Problem to solve: All of the data below should be set down again verbatim, without any images.
BEGIN
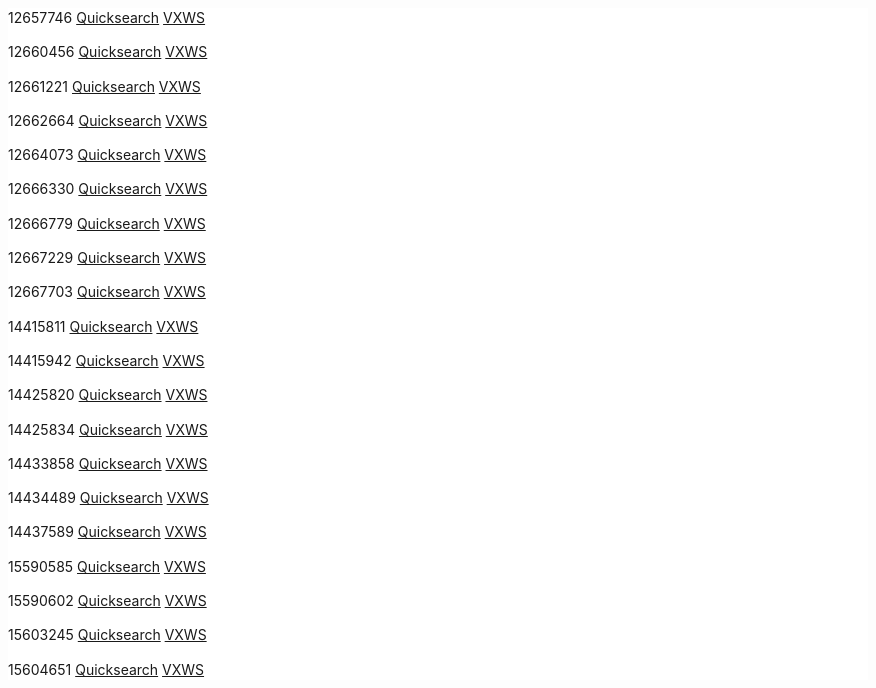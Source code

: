 12657746 [Quicksearch](https://search.library.yale.edu/catalog/12657746) [VXWS](http://prodorbis.library.yale.edu:7014/vxws/GetHoldingsService?bibId=12657746)

12660456 [Quicksearch](https://search.library.yale.edu/catalog/12660456) [VXWS](http://prodorbis.library.yale.edu:7014/vxws/GetHoldingsService?bibId=12660456)

12661221 [Quicksearch](https://search.library.yale.edu/catalog/12661221) [VXWS](http://prodorbis.library.yale.edu:7014/vxws/GetHoldingsService?bibId=12661221)

12662664 [Quicksearch](https://search.library.yale.edu/catalog/12662664) [VXWS](http://prodorbis.library.yale.edu:7014/vxws/GetHoldingsService?bibId=12662664)

12664073 [Quicksearch](https://search.library.yale.edu/catalog/12664073) [VXWS](http://prodorbis.library.yale.edu:7014/vxws/GetHoldingsService?bibId=12664073)

12666330 [Quicksearch](https://search.library.yale.edu/catalog/12666330) [VXWS](http://prodorbis.library.yale.edu:7014/vxws/GetHoldingsService?bibId=12666330)

12666779 [Quicksearch](https://search.library.yale.edu/catalog/12666779) [VXWS](http://prodorbis.library.yale.edu:7014/vxws/GetHoldingsService?bibId=12666779)

12667229 [Quicksearch](https://search.library.yale.edu/catalog/12667229) [VXWS](http://prodorbis.library.yale.edu:7014/vxws/GetHoldingsService?bibId=12667229)

12667703 [Quicksearch](https://search.library.yale.edu/catalog/12667703) [VXWS](http://prodorbis.library.yale.edu:7014/vxws/GetHoldingsService?bibId=12667703)

14415811 [Quicksearch](https://search.library.yale.edu/catalog/14415811) [VXWS](http://prodorbis.library.yale.edu:7014/vxws/GetHoldingsService?bibId=14415811)

14415942 [Quicksearch](https://search.library.yale.edu/catalog/14415942) [VXWS](http://prodorbis.library.yale.edu:7014/vxws/GetHoldingsService?bibId=14415942)

14425820 [Quicksearch](https://search.library.yale.edu/catalog/14425820) [VXWS](http://prodorbis.library.yale.edu:7014/vxws/GetHoldingsService?bibId=14425820)

14425834 [Quicksearch](https://search.library.yale.edu/catalog/14425834) [VXWS](http://prodorbis.library.yale.edu:7014/vxws/GetHoldingsService?bibId=14425834)

14433858 [Quicksearch](https://search.library.yale.edu/catalog/14433858) [VXWS](http://prodorbis.library.yale.edu:7014/vxws/GetHoldingsService?bibId=14433858)

14434489 [Quicksearch](https://search.library.yale.edu/catalog/14434489) [VXWS](http://prodorbis.library.yale.edu:7014/vxws/GetHoldingsService?bibId=14434489)

14437589 [Quicksearch](https://search.library.yale.edu/catalog/14437589) [VXWS](http://prodorbis.library.yale.edu:7014/vxws/GetHoldingsService?bibId=14437589)

15590585 [Quicksearch](https://search.library.yale.edu/catalog/15590585) [VXWS](http://prodorbis.library.yale.edu:7014/vxws/GetHoldingsService?bibId=15590585)

15590602 [Quicksearch](https://search.library.yale.edu/catalog/15590602) [VXWS](http://prodorbis.library.yale.edu:7014/vxws/GetHoldingsService?bibId=15590602)

15603245 [Quicksearch](https://search.library.yale.edu/catalog/15603245) [VXWS](http://prodorbis.library.yale.edu:7014/vxws/GetHoldingsService?bibId=15603245)

15604651 [Quicksearch](https://search.library.yale.edu/catalog/15604651) [VXWS](http://prodorbis.library.yale.edu:7014/vxws/GetHoldingsService?bibId=15604651)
END
Problem solution:
Source code

: 12657746 [Quicksearch](https://search.library.yale.edu/catalog/12657746) [VXWS](http://prodorbis.library.yale.edu:7014/vxws/GetHoldingsService?bibId=12657746)

12660456 [Quicksearch](https://search.library.yale.edu/catalog/12660456) [VXWS](http://prodorbis.library.yale.edu:7014/vxws/GetHoldingsService?bibId=12660456)

12661221 [Quicksearch](https://search.library.yale.edu/catalog/12661221) [VXWS](http://prodorbis.library.yale.edu:7014/vxws/GetHoldingsService?bibId=12661221)

12662664 [Quicksearch](https://search.library.yale.edu/catalog/12662664) [VXWS](http://prodorbis.library.yale.edu:7014/vxws/GetHoldingsService?bibId=12662664)

12664073 [Quicksearch](https://search.library.yale.edu/catalog/12664073) [VXWS](http://prodorbis.library.yale.edu:7014/vxws/GetHoldingsService?bibId=12664073)

12666330 [Quicksearch](https://search.library.yale.edu/catalog/12666330) [VXWS](http://prodorbis.library.yale.edu:7014/vxws/GetHoldingsService?bibId=12666330)

12666779 [Quicksearch](https://search.library.yale.edu/catalog/12666779) [VXWS](http://prodorbis.library.yale.edu:7014/vxws/GetHoldingsService?bibId=12666779)

12667229 [Quicksearch](https://search.library.yale.edu/catalog/12667229) [VXWS](http://prodorbis.library.yale.edu:7014/vxws/GetHoldingsService?bibId=12667229)

12667703 [Quicksearch](https://search.library.yale.edu/catalog/12667703) [VXWS](http://prodorbis.library.yale.edu:7014/vxws/GetHoldingsService?bibId=12667703)

14415811 [Quicksearch](https://search.library.yale.edu/catalog/14415811) [VXWS](http://prodorbis.library.yale.edu:7014/vxws/GetHoldingsService?bibId=14415811)

14415942 [Quicksearch](https://search.library.yale.edu/catalog/14415942) [VXWS](http://prodorbis.library.yale.edu:7014/vxws/GetHoldingsService?bibId=14415942)

14425820 [Quicksearch](https://search.library.yale.edu/catalog/14425820) [VXWS](http://prodorbis.library.yale.edu:7014/vxws/GetHoldingsService?bibId=14425820)

14425834 [Quicksearch](https://search.library.yale.edu/catalog/14425834) [VXWS](http://prodorbis.library.yale.edu:7014/vxws/GetHoldingsService?bibId=14425834)

14433858 [Quicksearch](https://search.library.yale.edu/catalog/14433858) [VXWS](http://prodorbis.library.yale.edu:7014/vxws/GetHoldingsService?bibId=14433858)

14434489 [Quicksearch](https://search.library.yale.edu/catalog/14434489) [VXWS](http://prodorbis.library.yale.edu:7014/vxws/GetHoldingsService?bibId=14434489)

14437589 [Quicksearch](https://search.library.yale.edu/catalog/14437589) [VXWS](http://prodorbis.library.yale.edu:7014/vxws/GetHoldingsService?bibId=14437589)

15590585 [Quicksearch](https://search.library.yale.edu/catalog/15590585) [VXWS](http://prodorbis.library.yale.edu:7014/vxws/GetHoldingsService?bibId=15590585)

15590602 [Quicksearch](https://search.library.yale.edu/catalog/15590602) [VXWS](http://prodorbis.library.yale.edu:7014/vxws/GetHoldingsService?bibId=15590602)

15603245 [Quicksearch](https://search.library.yale.edu/catalog/15603245) [VXWS](http://prodorbis.library.yale.edu:7014/vxws/GetHoldingsService?bibId=15603245)

15604651 [Quicksearch](https://search.library.yale.edu/catalog/15604651) [VXWS](http://prodorbis.library.yale.edu:7014/vxws/GetHoldingsService?bibId=15604651)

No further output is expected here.